The model was developed from 63 male Sprague-Dawley rats (Harlan Nederlands B.V.; body weight 220-367 g) studied at AstraZeneca R&D Molndal, Sweden. Rats were instrumented with arterial (carotid) and venous (jugular) catheters and allowed 5-8 days of recovery. They were fasted 14 h prior to dosing and throughout the experiment.

Animals received an IV constant-rate infusion of nicotinic acid (NiAc) or vehicle in 8 groups: vehicle / 1 / 5 / 20 umol/kg over 30 min (n = 10 / 4 / 8 / 9) and vehicle / 5 / 10 / 51 umol/kg over 300 min (n = 8 / 9 / 8 / 7). NiAc was measured by LC-MS (LLOQ 1 nmol/L, linear 0.001-28 umol/L) and NEFA by enzymatic colorimetric assay.

Endogenous NiAc was estimated to be 6.8 nmol/L on average (population range 4.8-15 nmol/L per Eq. 12 / Appendix A); baseline NEFA ranged 0.3-1.1 mmol/L.

The same information is available programmatically via the model’s population metadata (readModelDb("Ahlstrom_2010_nicotinicAcid_rat")$population).

Source trace

Per-parameter origin is recorded as an in-file comment next to each ini() entry in inst/modeldb/specificDrugs/Ahlstrom_2010_nicotinicAcid_rat.R. The table below collects them in one place for review.
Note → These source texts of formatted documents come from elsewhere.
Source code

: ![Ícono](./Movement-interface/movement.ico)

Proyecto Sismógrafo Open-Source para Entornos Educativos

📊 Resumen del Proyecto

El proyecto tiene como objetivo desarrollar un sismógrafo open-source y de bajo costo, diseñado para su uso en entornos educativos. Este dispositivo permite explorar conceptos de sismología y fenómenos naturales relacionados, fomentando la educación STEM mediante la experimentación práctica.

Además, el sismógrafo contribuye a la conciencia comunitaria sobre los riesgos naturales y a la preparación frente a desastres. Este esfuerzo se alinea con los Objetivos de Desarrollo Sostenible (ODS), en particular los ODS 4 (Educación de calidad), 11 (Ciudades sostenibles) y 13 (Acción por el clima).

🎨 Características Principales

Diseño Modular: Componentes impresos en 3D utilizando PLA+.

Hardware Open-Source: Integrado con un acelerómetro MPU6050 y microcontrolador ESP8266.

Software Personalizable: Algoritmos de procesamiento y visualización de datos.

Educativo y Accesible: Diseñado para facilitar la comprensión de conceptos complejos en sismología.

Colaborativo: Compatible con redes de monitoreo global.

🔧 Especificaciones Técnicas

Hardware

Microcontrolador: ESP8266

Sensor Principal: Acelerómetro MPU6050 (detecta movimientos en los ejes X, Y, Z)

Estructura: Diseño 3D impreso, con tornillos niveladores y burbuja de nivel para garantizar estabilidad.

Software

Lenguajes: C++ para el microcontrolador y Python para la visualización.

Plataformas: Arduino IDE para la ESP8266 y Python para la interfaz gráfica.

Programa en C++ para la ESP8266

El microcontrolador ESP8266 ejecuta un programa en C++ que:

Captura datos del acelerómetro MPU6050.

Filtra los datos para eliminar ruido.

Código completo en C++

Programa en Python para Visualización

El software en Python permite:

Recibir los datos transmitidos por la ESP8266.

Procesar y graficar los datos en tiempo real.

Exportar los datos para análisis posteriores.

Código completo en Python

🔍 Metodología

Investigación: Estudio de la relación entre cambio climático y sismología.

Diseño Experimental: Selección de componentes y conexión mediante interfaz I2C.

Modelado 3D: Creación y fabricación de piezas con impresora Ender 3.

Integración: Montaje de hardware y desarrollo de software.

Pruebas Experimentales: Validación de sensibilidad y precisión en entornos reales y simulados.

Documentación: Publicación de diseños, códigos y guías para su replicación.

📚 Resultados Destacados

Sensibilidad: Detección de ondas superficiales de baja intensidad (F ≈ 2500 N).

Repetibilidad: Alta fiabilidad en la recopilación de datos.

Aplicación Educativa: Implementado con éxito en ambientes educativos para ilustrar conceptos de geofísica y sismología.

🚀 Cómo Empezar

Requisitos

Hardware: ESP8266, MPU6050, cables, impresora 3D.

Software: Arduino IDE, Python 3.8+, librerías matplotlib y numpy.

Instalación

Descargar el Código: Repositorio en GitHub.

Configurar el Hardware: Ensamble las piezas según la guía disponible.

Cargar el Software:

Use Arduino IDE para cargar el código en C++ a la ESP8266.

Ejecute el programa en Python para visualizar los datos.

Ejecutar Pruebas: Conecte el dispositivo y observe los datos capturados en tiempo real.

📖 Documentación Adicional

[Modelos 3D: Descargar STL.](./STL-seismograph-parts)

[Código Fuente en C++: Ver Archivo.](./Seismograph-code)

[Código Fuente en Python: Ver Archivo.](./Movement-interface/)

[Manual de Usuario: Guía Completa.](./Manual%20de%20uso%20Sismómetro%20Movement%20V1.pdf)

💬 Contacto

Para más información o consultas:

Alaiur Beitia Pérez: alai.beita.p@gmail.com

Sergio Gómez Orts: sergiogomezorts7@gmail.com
Equation / parameter Value Source location
Vmax1 (lvmax_hi) 0.0573 umol/min/kg (RSE 1.57%) Table 1
Km1 (lkm_hi) 0.00468 umol/L (RSE 1.97%) Table 1
Vmax2 (lvmax_lo) 1.46 umol/min/kg (RSE 4.20%) Table 1
Km2 (lkm_lo) 16.6 umol/L (RSE 6.20%) Table 1
Vc (lvc) 0.345 L/kg (RSE 0.559%) Table 1
Cld -> Q (lq) 0.0203 L/min/kg (RSE 3.08%) Table 1
Vt -> Vp (lvp) 3.54 L/kg (RSE 7.66%) Table 1
Synt (lsynt) 0.0346 umol/min/kg (RSE 4.10%) Table 1
R0 (lr0) 0.606 mmol/L (RSE 3.51%) Table 2
kout (lkout) 0.411 L/mmol/min (RSE 9.22%) Table 2
ktol (lktol) 0.0267 1/min (RSE 3.40%) Table 2
IC50 (lic50) 0.0446 umol/L (RSE 7.20%) Table 2
gamma (lgam) 1.48 (RSE 3.79%) Table 2
p (lpmod) 1.21 (RSE 6.64%) Table 2
kcap (lkcap) 0.0318 mmol/L/min (RSE 6.51%) Table 2
Imax 1 (fixed) Table 2 + Discussion
IIV Vmax2 (CV) 98.2% (RSE 24.8) Table 1
IIV Cld (CV) 54.5% (RSE 88.6) Table 1
IIV Synt (CV) 15.8% (RSE 62.5) Table 1
IIV R0 (CV) 29.0% (RSE 43.1) Table 2
IIV kout (CV) 48.2% (RSE 35.6) Table 2
IIV IC50 (CV) 101% (RSE 46.1) Table 2
r1 prop. (NiAc) 34.4% (RSE 18.6) Table 1
r2 add. (NiAc) 0.800 (RSE 5.80) Table 1 – see Assumptions
r prop. (NEFA) 22.1% (RSE 8.51) Table 2
NiAc disposition ODEs n/a Eqs. 1a-1b + Fig. 1
Drug inhibition I(Cp) n/a Eq. 2
NEFA balance ODE n/a Eq. 3
Moderator chain (N=8) n/a Eq. 4 + Results “optimal N was 8”
kin steady-state form kin = R0^p * (kout * R0^2 - kcap) Text following Eq. 4
Endogenous Cp baseline quadratic root (Cp_0 ~ 6.8 nmol/L) Appendix A Eqs. 9-12

Loading the model

mod <- readModelDb("Ahlstrom_2010_nicotinicAcid_rat")
mod_typical <- rxode2::zeroRe(mod)
#> ℹ parameter labels from comments will be replaced by 'label()'

Helper to build an event table with one IV infusion plus matched observation rows on the Cc (NiAc) and NEFA outputs:

make_events <- function(dose_umolkg, dur_min, tmax = 600, dt = 1, id_offset = 0L) {
  times <- seq(-30, tmax, by = dt)
  obs_Cc   <- data.frame(id = id_offset + 1L, time = times,
                         evid = 0, amt = 0, rate = NA_real_, cmt = "Cc")
  obs_NEFA <- data.frame(id = id_offset + 1L, time = times,
                         evid = 0, amt = 0, rate = NA_real_, cmt = "NEFA")
  if (dose_umolkg > 0) {
    dose <- data.frame(
      id   = id_offset + 1L,
      time = 0,
      evid = 1,
      amt  = dose_umolkg,
      rate = dose_umolkg / dur_min,
      cmt  = "central"
    )
    dplyr::bind_rows(dose, obs_Cc, obs_NEFA)
  } else {
    dplyr::bind_rows(obs_Cc, obs_NEFA)
  }
}

Replicating published figures (typical-value)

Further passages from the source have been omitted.